Task details. In the entries below, filter for the word "Adaptive" and copy every matching line.

Source information.

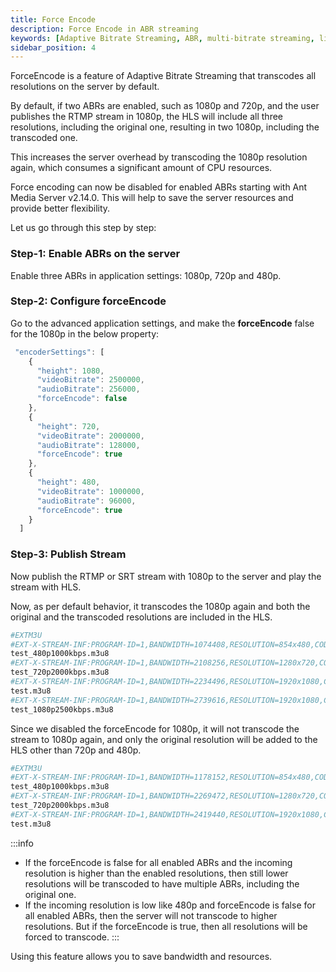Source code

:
 ```yaml
---
title: Force Encode
description: Force Encode in ABR streaming
keywords: [Adaptive Bitrate Streaming, ABR, multi-bitrate streaming, live stream quality switching, on demand transcoding]
sidebar_position: 4
---
```


ForceEncode is a feature of Adaptive Bitrate Streaming that transcodes all resolutions on the server by default.

By default, if two ABRs are enabled, such as 1080p and 720p, and the user publishes the RTMP stream in 1080p, the HLS will include all three resolutions, including the original one, resulting in two 1080p, including the transcoded one.

This increases the server overhead by transcoding the 1080p resolution again, which consumes a significant amount of CPU resources.

Force encoding can now be disabled for enabled ABRs starting with Ant Media Server v2.14.0. This will help to save the server resources and provide better flexibility.

Let us go through this step by step:

### Step-1: Enable ABRs on the server

Enable three ABRs in application settings: 1080p, 720p and 480p.

### Step-2: Configure forceEncode

Go to the advanced application settings, and make the **forceEncode** false for the 1080p in the below property:

```js
 "encoderSettings": [
    {
      "height": 1080,
      "videoBitrate": 2500000,
      "audioBitrate": 256000,
      "forceEncode": false
    },
    {
      "height": 720,
      "videoBitrate": 2000000,
      "audioBitrate": 128000,
      "forceEncode": true
    },
    {
      "height": 480,
      "videoBitrate": 1000000,
      "audioBitrate": 96000,
      "forceEncode": true
    }
  ]
```

### Step-3: Publish Stream

Now publish the RTMP or SRT stream with 1080p to the server and play the stream with HLS.

Now, as per default behavior, it transcodes the 1080p again and both the original and the transcoded resolutions are included in the HLS.

```bash
#EXTM3U
#EXT-X-STREAM-INF:PROGRAM-ID=1,BANDWIDTH=1074408,RESOLUTION=854x480,CODECS="avc1.42e00a,mp4a.40.2"
test_480p1000kbps.m3u8
#EXT-X-STREAM-INF:PROGRAM-ID=1,BANDWIDTH=2108256,RESOLUTION=1280x720,CODECS="avc1.42e00a,mp4a.40.2"
test_720p2000kbps.m3u8
#EXT-X-STREAM-INF:PROGRAM-ID=1,BANDWIDTH=2234496,RESOLUTION=1920x1080,CODECS="avc1.42e00a,mp4a.40.2"
test.m3u8
#EXT-X-STREAM-INF:PROGRAM-ID=1,BANDWIDTH=2739616,RESOLUTION=1920x1080,CODECS="avc1.42e00a,mp4a.40.2"
test_1080p2500kbps.m3u8
```

Since we disabled the forceEncode for 1080p, it will not transcode the stream to 1080p again, and only the original resolution will be added to the HLS other than 720p and 480p.

```bash
#EXTM3U
#EXT-X-STREAM-INF:PROGRAM-ID=1,BANDWIDTH=1178152,RESOLUTION=854x480,CODECS="avc1.42e00a,mp4a.40.2"
test_480p1000kbps.m3u8
#EXT-X-STREAM-INF:PROGRAM-ID=1,BANDWIDTH=2269472,RESOLUTION=1280x720,CODECS="avc1.42e00a,mp4a.40.2"
test_720p2000kbps.m3u8
#EXT-X-STREAM-INF:PROGRAM-ID=1,BANDWIDTH=2419440,RESOLUTION=1920x1080,CODECS="avc1.42e00a,mp4a.40.2"
test.m3u8
```

:::info
- If the forceEncode is false for all enabled ABRs and the incoming resolution is higher than the enabled resolutions, then still lower resolutions will be transcoded to have multiple ABRs, including the original one.
- If the incoming resolution is low like 480p and forceEncode is false for all enabled ABRs, then the server will not transcode to higher resolutions. But if the forceEncode is true, then all resolutions will be forced to transcode.
:::

Using this feature allows you to save bandwidth and resources.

Expected answer.
keywords: [Adaptive Bitrate Streaming, ABR, multi-bitrate streaming, live stream quality switching, on demand transcoding]
ForceEncode is a feature of Adaptive Bitrate Streaming that transcodes all resolutions on the server by default.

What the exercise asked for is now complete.